Et je libérai la magie : la mèche se mit soudain à brûler d’une flamme blanche et pure.

Au même instant, dans la pièce, une vingtaine d’autres bougies de cire blanche ou de la couleur du beurre s’allumèrent doucement du même éclat blanc. Comme elles s’enflammaient, je perçus la vibration soudaine de ma propre magie, préparée des mois auparavant, s’élever en un rempart autour de mon domicile. La malédiction vibra de nouveau quelque part au dehors et vint marteler la barrière. Mais mes protections tinrent bon. L’énergie malveillante se brisa sur elles.

— Dans ta face, fils de serpent, marmonnai-je en poussant un soupir plein de tension. Carre-toi ça dans ton cul écailleux et fume-le.

— Le bon mot du héros de film d’action ne marche pas si tu y ajoutes une métaphore, me souffla Susan en haletant.

— On dirait bien qu’il n’y aura pas de figurines articulées Harry Dresden, alors.

— Tu l’as eu ?

— J’ai claqué la porte au nez de ses malédictions, répondis-je. Nous devrions être en sécurité pendant un moment.

Susan regarda les bougies allumées autour d’elle tout en reprenant son souffle. Je vis son expression s’adoucir et devenir un peu triste. Nous avions partagé de nombreux dîners ici, à la lueur des bougies. Nous avions fait beaucoup de choses aux chandelles. J’étudiai ses traits tandis qu’elle restait là, perdue dans ses pensées. Les tatouages la transformaient, conclus-je. Ils changeaient les proportions et les lignes de son visage. Ils lui conféraient une sorte d’attitude distante, une beauté étrange.

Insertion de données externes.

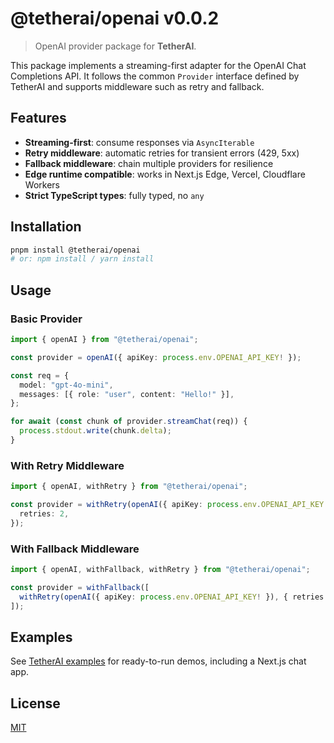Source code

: # @tetherai/openai v0.0.2

>OpenAI provider package for **TetherAI**.

This package implements a streaming-first adapter for the OpenAI Chat Completions API. It follows the common `Provider` interface defined by TetherAI and supports middleware such as retry and fallback.

## Features

- **Streaming-first**: consume responses via `AsyncIterable`  
- **Retry middleware**: automatic retries for transient errors (429, 5xx)  
- **Fallback middleware**: chain multiple providers for resilience  
- **Edge runtime compatible**: works in Next.js Edge, Vercel, Cloudflare Workers  
- **Strict TypeScript types**: fully typed, no `any`  

## Installation

```bash
pnpm install @tetherai/openai
# or: npm install / yarn install
```

## Usage

### Basic Provider

```ts
import { openAI } from "@tetherai/openai";

const provider = openAI({ apiKey: process.env.OPENAI_API_KEY! });

const req = {
  model: "gpt-4o-mini",
  messages: [{ role: "user", content: "Hello!" }],
};

for await (const chunk of provider.streamChat(req)) {
  process.stdout.write(chunk.delta);
}
```

### With Retry Middleware

```ts
import { openAI, withRetry } from "@tetherai/openai";

const provider = withRetry(openAI({ apiKey: process.env.OPENAI_API_KEY! }), {
  retries: 2,
});
```

### With Fallback Middleware

```ts
import { openAI, withFallback, withRetry } from "@tetherai/openai";

const provider = withFallback([
  withRetry(openAI({ apiKey: process.env.OPENAI_API_KEY! }), { retries: 2 }),
]);
```

## Examples

See [TetherAI examples](https://github.com/nbursa/TetherAI/tree/main/examples) for ready-to-run demos, including a Next.js chat app.

## License

[MIT](https://github.com/nbursa/TetherAI/blob/main/LICENSE)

— Tu as soif ? demandai-je.

Elle me jeta un regard où brillait une lueur de frustration. Je levai les mains en l’air.

— Désolé, j’ai parlé sans réfléchir.

Elle hocha la tête et se détourna légèrement de moi.

— Je sais. Navrée.

— Coca ?

— Ouais.

Je boitai jusqu’au frigo, qui allait bientôt avoir besoin d’être alimenté en glace. Il ne me restait pas assez d’énergie pour retransformer magiquement l’eau en glace. Je saisis deux canettes de Coca-Cola, les ouvris toutes les deux et en tendis une à Susan. Elle prit une longue gorgée et je l’imitai.

— Tu boites, dit-elle après avoir bu.

Je baissai les yeux sur mes pieds.

— Une seule chaussure. Ça me fiche de travers.

— Tu es blessé, ajouta-t-elle. (Son regard se fixa sur ma jambe.) Tu saignes.

— Ce n’est pas trop grave. Je vais nettoyer tout ça dans une minute.

Les yeux de Susan n’avaient pas bougé, mais ils étaient plus sombres. Sa voix s’était adoucie.

— Tu as besoin d’aide ?

Je me détournai légèrement, avec prudence, pour qu’elle ne puisse pas voir ma jambe blessée. Elle frissonna et fit un effort visible pour détourner les yeux. Les tatouages sur son visage étaient plus clairs à présent. Ils ne s’étaient pas estompés, mais avaient changé de couleur.

— Je suis navrée, Harry. Je suis navrée, mais je ferais mieux de partir.

— Tu ne peux pas, dis-je.

Elle continua à parler d’une voix basse, sans timbre :

— Tu ne comprends pas. Je t’expliquerai tout dans quelque temps. Je te le promets. Mais je dois partir.

Je m’éclaircis la voix.

— Hum… Non, c’est toi qui n’as pas saisi. Tu ne peux pas. Vraiment pas. Littéralement.

— Quoi ?

— Les défenses que j’ai élevées ont deux côtés et il n’y a pas de bouton « off ». Littéralement et physiquement, nous ne pouvons pas sortir avant qu’elles s’abaissent.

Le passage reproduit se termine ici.